## Task inputs
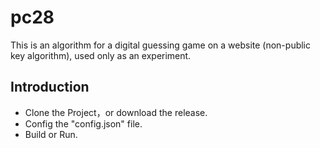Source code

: # pc28

This is an algorithm for a digital guessing game on a website (non-public key algorithm), used only as an experiment.

## Introduction

* Clone the Project，or download the release.
* Config the "config.json" file.
* Build or Run.
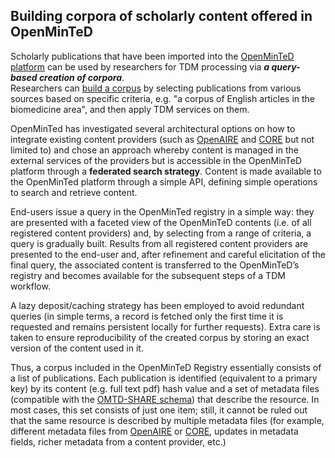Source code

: ## Building corpora of scholarly content offered in OpenMinTeD
Scholarly publications that have been imported into the  [OpenMinTeD platform](https://services.openminted.eu) can be used by researchers for TDM processing via _**a query-based creation of corpora**_.  
Researchers can [build a corpus](https://services.openminted.eu/resourceRegistration/corpus/searchForPublications) by selecting publications from various sources based on specific criteria, e.g. "a corpus of English articles in the biomedicine area", and then apply TDM services on them.

OpenMinTed has investigated several architectural options on how to integrate existing content providers \(such as [OpenAIRE](https://www.openaire.eu/) and [CORE](https://core.ac.uk/) but not limited to\) and chose an approach whereby content is managed in the external services of the providers but is accessible in the OpenMinTeD platform through a **federated search strategy**. Content is made available to the OpenMinTed platform through a simple API, defining simple operations to search and retrieve content.

End-users issue a query in the OpenMinTed registry in a simple way: they are presented with a faceted view of the OpenMinTeD contents \(i.e. of all registered content providers\) and, by selecting from a range of criteria, a query is gradually built. Results from all registered content providers are presented to the end-user and, after refinement and careful elicitation of the final query, the associated content is transferred to the OpenMinTeD’s registry and becomes available for the subsequent steps of a TDM workflow.

A lazy deposit/caching strategy has been employed to avoid redundant queries \(in simple terms, a record is fetched only the first time it is requested and remains persistent locally for further requests\). Extra care is taken to ensure reproducibility of the created corpus by storing an exact version of the content used in it.

Thus, a corpus included in the OpenMinTeD Registry essentially consists of a list of publications. Each publication is identified \(equivalent to a primary key\) by its content \(e.g. full text pdf\) hash value and a set of metadata files \(compatible with the [OMTD-SHARE schema](/the_omtd-share_metadata_schema.md)\) that describe the resource. In most cases, this set consists of just one item; still, it cannot be ruled out that the same resource is described by multiple metadata files \(for example, different metadata files from [OpenAIRE](https://www.openaire.eu/) or [CORE](https://core.ac.uk/), updates in metadata fields, richer metadata from a content provider, etc.\)

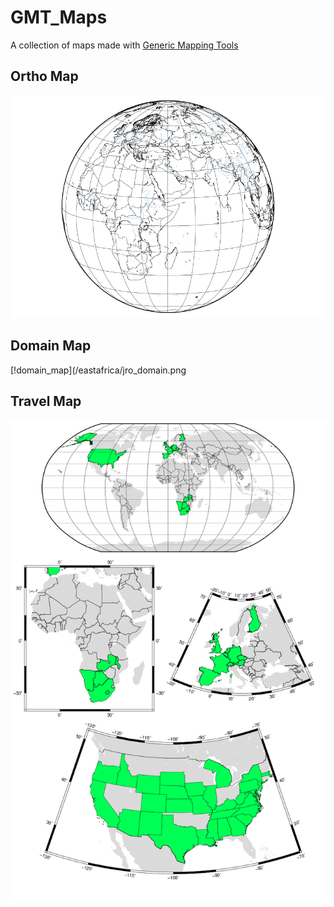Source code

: # GMT_Maps
A collection of maps made with [Generic Mapping Tools](http://gmt.soest.hawaii.edu/)

## Ortho Map
![ortho_map](/eastafrica/africa_orotho.png)

## Domain Map
[!domain_map](/eastafrica/jro_domain.png

## Travel Map
![travel_map](/travelmap/travelmap_world.png)
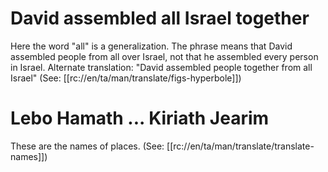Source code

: # David assembled all Israel together

Here the word "all" is a generalization. The phrase means that David assembled people from all over Israel, not that he assembled every person in Israel. Alternate translation: "David assembled people together from all Israel" (See: [[rc://en/ta/man/translate/figs-hyperbole]])

# Lebo Hamath ... Kiriath Jearim

These are the names of places. (See: [[rc://en/ta/man/translate/translate-names]])

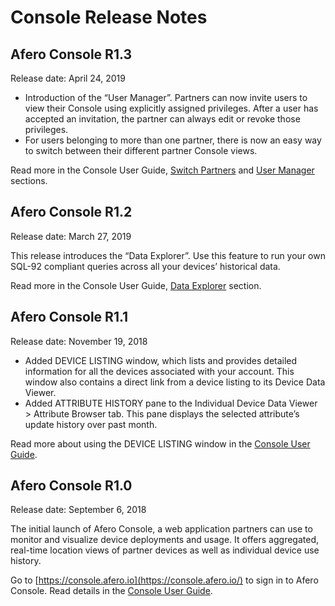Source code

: # Console Release Notes

## Afero Console R1.3

Release date: April 24, 2019

- Introduction of the “User Manager”. Partners can now invite users to view their Console using explicitly assigned privileges. After a user has accepted an invitation, the partner can always edit or revoke those privileges.
- For users belonging to more than one partner, there is now an easy way to switch between their different partner Console views.

Read more in the Console User Guide, [Switch Partners](../Console#SwitchPartner) and [User Manager](../Console#UsrMgr) sections.

## Afero Console R1.2

Release date: March 27, 2019

This release introduces the “Data Explorer”. Use this feature to run your own SQL-92 compliant queries across all your devices’ historical data.

Read more in the Console User Guide, [Data Explorer](../Console#DataExpl) section.

## Afero Console R1.1

Release date: November 19, 2018

- Added DEVICE LISTING window, which lists and provides detailed information for all the devices associated with your account. This window also contains a direct link from a device listing to its Device Data Viewer.
- Added ATTRIBUTE HISTORY pane to the Individual Device Data Viewer > Attribute Browser tab. This pane displays the selected attribute’s update history over past month.

Read more about using the DEVICE LISTING window in the [Console User Guide](../Console#DevListing).

## Afero Console R1.0

Release date: September 6, 2018

The initial launch of Afero Console, a web application partners can use to monitor and visualize device deployments and usage. It offers aggregated, real-time location views of partner devices as well as individual device use history.

Go to [https://console.afero.io](https://console.afero.io/) to sign in to Afero Console. Read details in the [Console User Guide](../Console).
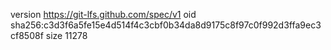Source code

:version https://git-lfs.github.com/spec/v1
oid sha256:c3d3f6a5fe15e4d514f4c3cbf0b34da8d9175c8f97c0f992d3ffa9ec3cf8508f
size 11278
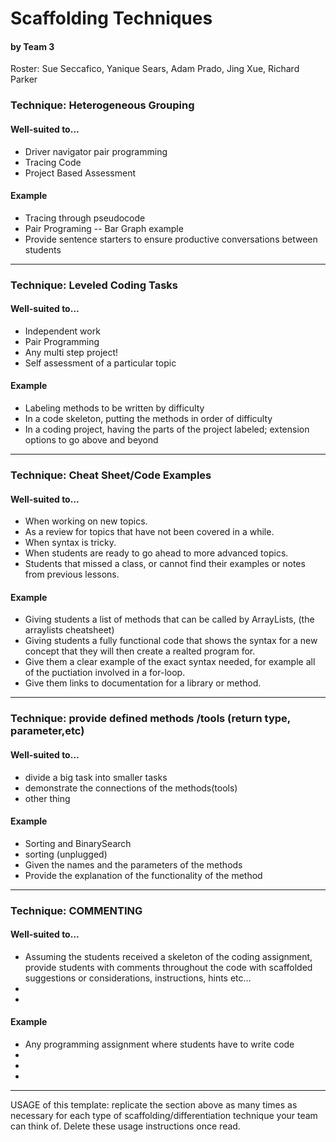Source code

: # Scaffolding Techniques
#### by Team 3 
Roster: Sue Seccafico, Yanique Sears, Adam Prado, Jing Xue, Richard Parker


### Technique: Heterogeneous Grouping 

#### Well-suited to...
* Driver navigator pair programming
* Tracing Code
* Project Based Assessment

#### Example
* Tracing through pseudocode
* Pair Programing -- Bar Graph example
* Provide sentence starters to ensure productive conversations between students


* * *
### Technique: Leveled Coding Tasks

#### Well-suited to...
* Independent work
* Pair Programming
* Any multi step project!
* Self assessment of a particular topic

#### Example
* Labeling methods to be written by difficulty
* In a code skeleton, putting the methods in order of difficulty
* In a coding project, having the parts of the project labeled; extension options to go above and beyond

* * *
### Technique: Cheat Sheet/Code Examples

#### Well-suited to...
* When working on new topics.
* As a review for topics that have not been covered in a while.
* When syntax is tricky. 
* When students are ready to go ahead to more advanced topics.
* Students that missed a class, or cannot find their examples or notes from previous lessons.

#### Example
* Giving students a list of methods that can be called by ArrayLists,  (the arraylists cheatsheet)
* Giving students a fully functional code that shows the syntax for a new concept that they will then create a realted program for.  
* Give them a clear example of the exact syntax needed, for example all of the puctiation involved in a for-loop.
* Give them links to documentation for a library or method. 
  

* * *
### Technique: provide defined methods /tools (return type, parameter,etc)  

#### Well-suited to...
* divide a big task into smaller tasks
* demonstrate the connections of the methods(tools)
* other thing

#### Example
* Sorting and BinarySearch
* sorting (unplugged)
* Given the names and the parameters of the methods
* Provide the explanation of the functionality of the method   
  

* * *
### Technique: COMMENTING

#### Well-suited to...
* Assuming the students received a skeleton of the coding assignment, 
  provide students with comments throughout the code with scaffolded 
  suggestions or considerations, instructions, hints etc…
* 
* 

#### Example
* Any programming assignment where students have to write code
* 
* 
* 

* * *


USAGE of this template: replicate the section above as many times as necessary for each type of scaffolding/differentiation technique your team can think of. Delete these usage instructions once read.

## Task goal
Count how many lines in the data contain the word "version". Reply with that number only.

## Written answer
2